Cela nous promettait un mois de mars riche en découverte. Cependant, et comme vous avez pu le lire vu l’abondance d’informations qui a surgit suite à cela, son huitième album a “leaké” (nldr : leak = fuite) sur internet. Quelle aubaine pour les fans, certes ! Mais le leak de son album fut bien la dernière chose qu’elle et son équipe avaient à gérer. Étonnamment, dans son interview avec Zane Lowe pour la BBC, elle fit part de son amusement quelque peu résigné face à ce phénomène. Vespertine avait lui aussi leaké en 2001, c’est donc pour elle une nouvelle preuve de l’enthousiasme indéfectible du public pour ses créations, peu importe la direction qu’elle prend.
“Comment voulez vous stopper l’enthousiasme de fans impatient?”, avait-elle fait comprendre. “J’apprends encore d’Internet, il faut s’adapter !”, en riait-elle. De plus, elle ne tergiversa pas longtemps avant de le publier, car d’une part, il était déjà mixé, et d’autre part, elle avait besoin qu’il soit publié, car elle y raconte un sentiment personnel qu’elle voulait évacuer avec urgence. “Il a leaké? Oh publions le !” Un mal pour un bien apparemment. En effet, Vulnicura est l’allégorie complète du déchirement amoureux, d’un monde qui s’écroule après une rupture. Elle l’a écrit alors qu’elle était encore en pleine tournée pour Biophilia. Ce désarroi émotionnel est dû à sa rupture avec l’artiste Matthew Barney, avec qui elle avait tourné Drawing Restraint 9 en 2005. (dont elle a composé la bande musicale, forcément.) Vulnicura est ce hurlement, ce désespoir et ce processus de destruction et de reconstruction que l’abandon nous fait vivre. Björk nous ouvre son coeur et son âme, sans concessions. C’est l’album le plus personnel de sa discographie. Elle incarne l’artiste qui à travers ses mots, ses mélodies, les nuances de chaque instruments, exprime toutes les émotions, ses failles, son humanité. Lors de son allocution sur la BBC Radio 1, elle expliquait le choix des couleurs de son album : « Dans votre tristesse, vous êtes dans une obscurité qui a néanmoins un effet collatéral total, comme si la souffrance donnait naissance à un état de joie extrême. » Une sorte de schizophrénie émotionnelle.
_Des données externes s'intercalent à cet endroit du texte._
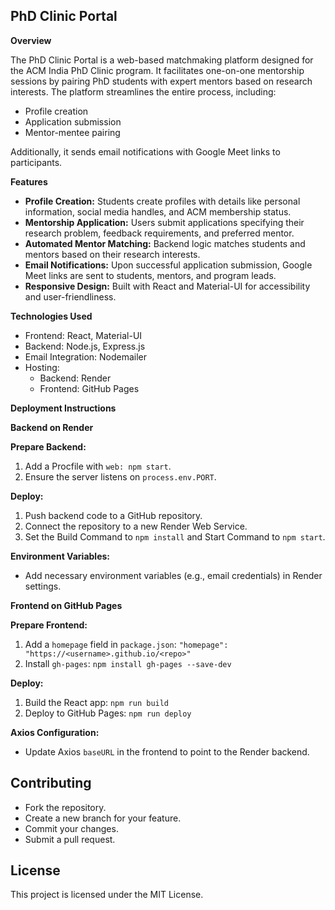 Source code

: ## PhD Clinic Portal

**Overview**

The PhD Clinic Portal is a web-based matchmaking platform designed for the ACM India PhD Clinic program. It facilitates one-on-one mentorship sessions by pairing PhD students with expert mentors based on research interests. The platform streamlines the entire process, including:

* Profile creation
* Application submission
* Mentor-mentee pairing

Additionally, it sends email notifications with Google Meet links to participants.

**Features**

* **Profile Creation:** Students create profiles with details like personal information, social media handles, and ACM membership status.
* **Mentorship Application:** Users submit applications specifying their research problem, feedback requirements, and preferred mentor.
* **Automated Mentor Matching:** Backend logic matches students and mentors based on their research interests.
* **Email Notifications:** Upon successful application submission, Google Meet links are sent to students, mentors, and program leads.
* **Responsive Design:** Built with React and Material-UI for accessibility and user-friendliness.

**Technologies Used**

* Frontend: React, Material-UI
* Backend: Node.js, Express.js
* Email Integration: Nodemailer
* Hosting:
    * Backend: Render
    * Frontend: GitHub Pages

**Deployment Instructions**

**Backend on Render**

**Prepare Backend:**

1. Add a Procfile with `web: npm start`.
2. Ensure the server listens on `process.env.PORT`.

**Deploy:**

1. Push backend code to a GitHub repository.
2. Connect the repository to a new Render Web Service.
3. Set the Build Command to `npm install` and Start Command to `npm start`.

**Environment Variables:**

* Add necessary environment variables (e.g., email credentials) in Render settings.

**Frontend on GitHub Pages**

**Prepare Frontend:**

1. Add a `homepage` field in `package.json`: `"homepage": "https://<username>.github.io/<repo>"`
2. Install `gh-pages`: `npm install gh-pages --save-dev`

**Deploy:**

1. Build the React app: `npm run build`
2. Deploy to GitHub Pages: `npm run deploy`

**Axios Configuration:**

* Update Axios `baseURL` in the frontend to point to the Render backend.

## Contributing

*   Fork the repository.
*   Create a new branch for your feature.
*   Commit your changes.
*   Submit a pull request.

## License

This project is licensed under the MIT License.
A travers cet argument, elle fait allusion au rythme dansant de certaines chansons qui parlent de cœurs brisés. Les personnes danseraient alors dans une sorte de transe, dans l’unique but d’extérioriser leurs émotions. Sa pochette d’album est en revanche en contraste avec ses blessures, une sorte d’illustration au fait que la souffrance nous rend vivant, et nous pousse à la quête de la joie, la délivrance ! Elle précise dans son communiqué sur Facebook qu’elle a établi une trame chronologique dans ses chansons, les trois premières se situent avant l’abandon, puis les trois suivantes après.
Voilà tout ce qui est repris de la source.